O evangelho do próximo Domingo, o
quinto da Quaresma, narra-nos o episódio da mulher adúltera. Jesus está em
Jerusalém e anuncia, sem rodeios, o Reino de Deus. O confronto com a
mentalidade judaica é evidente e as tensões vão crescendo de dia para dia. Os
critérios de Jesus chocam com as tradições religiosas, mas Jesus não abdica de
anunciar o evangelho da misericórdia.
Jesus passara o dia no templo.
Muitos diziam que Ele era o Profeta esperado; outros queriam dar-lhe a morte. À
noite, Jesus retirou-se inquieto para o Monte das Oliveiras, mas ainda de
madrugada, voltou para o templo. Logo pela manhã, começou a ensinar.

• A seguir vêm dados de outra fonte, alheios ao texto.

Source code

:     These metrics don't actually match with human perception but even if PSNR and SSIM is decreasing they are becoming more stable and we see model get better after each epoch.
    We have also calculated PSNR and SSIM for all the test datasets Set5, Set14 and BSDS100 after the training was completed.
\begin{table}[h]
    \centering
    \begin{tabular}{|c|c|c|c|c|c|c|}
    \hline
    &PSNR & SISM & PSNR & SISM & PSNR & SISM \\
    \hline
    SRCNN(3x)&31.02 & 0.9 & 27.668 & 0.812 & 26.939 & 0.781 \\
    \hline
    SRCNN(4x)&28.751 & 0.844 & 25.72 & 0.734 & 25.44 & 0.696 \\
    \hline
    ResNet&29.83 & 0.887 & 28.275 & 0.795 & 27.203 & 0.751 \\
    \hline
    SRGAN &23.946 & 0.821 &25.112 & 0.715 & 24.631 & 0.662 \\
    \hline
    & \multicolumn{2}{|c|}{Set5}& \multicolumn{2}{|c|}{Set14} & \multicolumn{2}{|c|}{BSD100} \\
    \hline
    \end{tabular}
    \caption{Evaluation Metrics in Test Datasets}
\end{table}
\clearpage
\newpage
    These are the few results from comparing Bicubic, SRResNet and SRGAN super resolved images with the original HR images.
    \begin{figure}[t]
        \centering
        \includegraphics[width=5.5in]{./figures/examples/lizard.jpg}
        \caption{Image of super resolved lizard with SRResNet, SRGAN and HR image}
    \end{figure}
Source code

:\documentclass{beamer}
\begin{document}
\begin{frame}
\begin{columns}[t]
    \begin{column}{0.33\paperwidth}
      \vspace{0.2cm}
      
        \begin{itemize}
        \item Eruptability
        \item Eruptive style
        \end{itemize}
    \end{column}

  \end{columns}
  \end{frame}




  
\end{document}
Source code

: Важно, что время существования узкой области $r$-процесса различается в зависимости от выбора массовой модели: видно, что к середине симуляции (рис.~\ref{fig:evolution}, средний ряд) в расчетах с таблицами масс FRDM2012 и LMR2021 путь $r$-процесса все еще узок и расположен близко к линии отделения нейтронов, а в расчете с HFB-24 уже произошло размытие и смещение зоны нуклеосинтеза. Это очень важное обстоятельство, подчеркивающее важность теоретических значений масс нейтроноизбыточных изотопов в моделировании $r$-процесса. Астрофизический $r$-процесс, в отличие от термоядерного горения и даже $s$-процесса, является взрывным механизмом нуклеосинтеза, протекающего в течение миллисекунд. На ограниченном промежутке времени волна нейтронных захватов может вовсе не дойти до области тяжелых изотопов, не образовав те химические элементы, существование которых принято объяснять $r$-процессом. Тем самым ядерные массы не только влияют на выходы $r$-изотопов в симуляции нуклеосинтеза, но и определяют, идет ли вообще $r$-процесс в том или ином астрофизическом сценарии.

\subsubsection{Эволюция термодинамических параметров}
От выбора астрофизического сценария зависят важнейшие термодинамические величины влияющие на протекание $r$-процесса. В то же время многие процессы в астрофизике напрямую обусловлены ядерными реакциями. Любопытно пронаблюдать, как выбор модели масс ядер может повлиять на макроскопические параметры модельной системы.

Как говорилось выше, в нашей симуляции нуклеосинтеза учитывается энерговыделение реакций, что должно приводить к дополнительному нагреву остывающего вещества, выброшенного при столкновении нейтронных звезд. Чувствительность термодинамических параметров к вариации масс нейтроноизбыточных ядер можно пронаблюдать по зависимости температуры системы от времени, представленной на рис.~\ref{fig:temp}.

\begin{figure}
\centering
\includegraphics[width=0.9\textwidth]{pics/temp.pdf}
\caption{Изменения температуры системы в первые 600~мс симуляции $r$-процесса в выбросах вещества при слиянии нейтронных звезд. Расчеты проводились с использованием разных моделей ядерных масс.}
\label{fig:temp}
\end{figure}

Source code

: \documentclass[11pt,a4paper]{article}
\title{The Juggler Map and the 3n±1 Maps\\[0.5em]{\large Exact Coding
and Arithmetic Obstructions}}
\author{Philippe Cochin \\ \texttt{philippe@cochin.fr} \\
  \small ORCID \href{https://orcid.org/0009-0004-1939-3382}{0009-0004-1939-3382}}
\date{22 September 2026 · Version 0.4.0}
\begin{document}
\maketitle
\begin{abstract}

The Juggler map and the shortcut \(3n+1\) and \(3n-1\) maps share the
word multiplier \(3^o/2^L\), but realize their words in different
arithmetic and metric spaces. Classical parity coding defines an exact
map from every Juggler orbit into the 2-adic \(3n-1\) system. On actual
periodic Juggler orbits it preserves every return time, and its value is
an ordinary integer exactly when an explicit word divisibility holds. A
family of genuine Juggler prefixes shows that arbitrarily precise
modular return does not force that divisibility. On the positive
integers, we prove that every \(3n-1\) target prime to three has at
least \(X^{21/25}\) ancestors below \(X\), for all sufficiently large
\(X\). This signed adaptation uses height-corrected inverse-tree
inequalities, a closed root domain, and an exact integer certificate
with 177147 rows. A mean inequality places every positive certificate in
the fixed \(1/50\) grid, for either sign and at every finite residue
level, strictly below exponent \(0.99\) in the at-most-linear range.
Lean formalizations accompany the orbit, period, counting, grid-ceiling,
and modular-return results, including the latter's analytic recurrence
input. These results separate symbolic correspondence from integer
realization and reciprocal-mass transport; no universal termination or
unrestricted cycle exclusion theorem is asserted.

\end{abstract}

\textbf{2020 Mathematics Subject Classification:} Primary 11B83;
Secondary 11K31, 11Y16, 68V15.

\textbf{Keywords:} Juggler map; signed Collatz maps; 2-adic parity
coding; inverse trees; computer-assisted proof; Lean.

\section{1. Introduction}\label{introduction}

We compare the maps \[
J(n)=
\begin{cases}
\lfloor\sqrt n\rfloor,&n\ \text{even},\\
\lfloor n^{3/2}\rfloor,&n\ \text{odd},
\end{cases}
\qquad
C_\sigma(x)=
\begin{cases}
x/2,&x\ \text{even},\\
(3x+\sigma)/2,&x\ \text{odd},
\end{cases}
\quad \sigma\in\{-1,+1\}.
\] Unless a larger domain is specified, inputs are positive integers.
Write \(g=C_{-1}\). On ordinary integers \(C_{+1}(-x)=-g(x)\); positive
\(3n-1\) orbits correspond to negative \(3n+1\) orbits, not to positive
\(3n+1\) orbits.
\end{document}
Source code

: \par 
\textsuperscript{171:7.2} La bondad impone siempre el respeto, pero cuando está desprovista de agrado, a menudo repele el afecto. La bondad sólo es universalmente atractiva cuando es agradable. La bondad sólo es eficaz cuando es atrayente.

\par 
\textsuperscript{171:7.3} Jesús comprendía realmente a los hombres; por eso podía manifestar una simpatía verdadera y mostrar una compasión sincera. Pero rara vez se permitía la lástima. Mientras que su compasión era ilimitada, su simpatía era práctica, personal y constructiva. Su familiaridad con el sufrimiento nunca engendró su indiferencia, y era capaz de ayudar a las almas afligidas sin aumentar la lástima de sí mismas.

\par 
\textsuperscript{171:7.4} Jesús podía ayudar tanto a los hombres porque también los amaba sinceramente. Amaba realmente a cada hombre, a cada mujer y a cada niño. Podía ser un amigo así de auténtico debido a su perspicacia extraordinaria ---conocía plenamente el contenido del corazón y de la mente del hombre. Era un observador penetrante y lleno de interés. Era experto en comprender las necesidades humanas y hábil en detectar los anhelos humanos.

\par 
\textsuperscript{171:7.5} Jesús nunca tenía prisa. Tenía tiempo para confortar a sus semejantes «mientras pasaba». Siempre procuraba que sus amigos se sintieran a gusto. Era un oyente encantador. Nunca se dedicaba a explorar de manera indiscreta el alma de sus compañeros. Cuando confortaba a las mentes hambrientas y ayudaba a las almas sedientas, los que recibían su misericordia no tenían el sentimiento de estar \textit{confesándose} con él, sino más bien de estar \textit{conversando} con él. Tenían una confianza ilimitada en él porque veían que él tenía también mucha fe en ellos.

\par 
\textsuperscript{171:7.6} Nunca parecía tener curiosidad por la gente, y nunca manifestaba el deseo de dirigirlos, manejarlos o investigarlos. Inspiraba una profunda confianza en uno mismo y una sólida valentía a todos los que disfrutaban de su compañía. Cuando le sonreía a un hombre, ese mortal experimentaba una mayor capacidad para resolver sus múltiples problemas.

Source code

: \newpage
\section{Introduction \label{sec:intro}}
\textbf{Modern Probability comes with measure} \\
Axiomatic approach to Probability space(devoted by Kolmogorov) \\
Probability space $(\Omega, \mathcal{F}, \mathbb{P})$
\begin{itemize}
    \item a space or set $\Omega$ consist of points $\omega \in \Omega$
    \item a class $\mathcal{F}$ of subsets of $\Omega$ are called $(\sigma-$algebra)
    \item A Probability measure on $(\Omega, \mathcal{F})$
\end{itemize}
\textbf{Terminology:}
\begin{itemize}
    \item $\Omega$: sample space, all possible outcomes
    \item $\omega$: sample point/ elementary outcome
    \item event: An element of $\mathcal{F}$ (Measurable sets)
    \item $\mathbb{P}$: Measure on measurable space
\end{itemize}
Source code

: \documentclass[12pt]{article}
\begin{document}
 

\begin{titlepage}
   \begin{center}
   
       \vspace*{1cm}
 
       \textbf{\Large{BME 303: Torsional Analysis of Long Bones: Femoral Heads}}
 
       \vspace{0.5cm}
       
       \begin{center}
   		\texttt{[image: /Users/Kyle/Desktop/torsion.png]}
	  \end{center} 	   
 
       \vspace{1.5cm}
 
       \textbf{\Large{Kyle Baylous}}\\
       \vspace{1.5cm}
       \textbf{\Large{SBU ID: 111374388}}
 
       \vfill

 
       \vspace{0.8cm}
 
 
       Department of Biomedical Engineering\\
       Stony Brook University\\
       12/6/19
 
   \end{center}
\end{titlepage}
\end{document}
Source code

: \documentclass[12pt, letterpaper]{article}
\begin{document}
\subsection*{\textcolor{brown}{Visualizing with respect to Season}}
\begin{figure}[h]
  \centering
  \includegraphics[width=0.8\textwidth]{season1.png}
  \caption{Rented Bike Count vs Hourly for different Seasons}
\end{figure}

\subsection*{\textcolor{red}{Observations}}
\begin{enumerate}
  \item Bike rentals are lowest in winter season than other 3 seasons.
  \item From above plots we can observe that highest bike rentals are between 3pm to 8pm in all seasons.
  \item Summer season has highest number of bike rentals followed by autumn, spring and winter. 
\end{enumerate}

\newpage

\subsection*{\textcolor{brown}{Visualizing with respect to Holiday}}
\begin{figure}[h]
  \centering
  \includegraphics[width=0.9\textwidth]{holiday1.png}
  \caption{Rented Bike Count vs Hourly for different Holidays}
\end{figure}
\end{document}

Trouxeram-lhe uma mulher surpreendida em adultério que devia ser apedrejada,
segundo a Lei. Para o experimentar, perguntaram-lhe a sua opinião. Jesus toma
uma atitude inesperada. Começou a escrever com o dedo no chão e, como instavam
com Ele, disse: “Quem de entre vós estiver sem pecado, atire a primeira pedra”.
Continuou a escrever e foram-se retirando um a um, ficando só Jesus e a mulher.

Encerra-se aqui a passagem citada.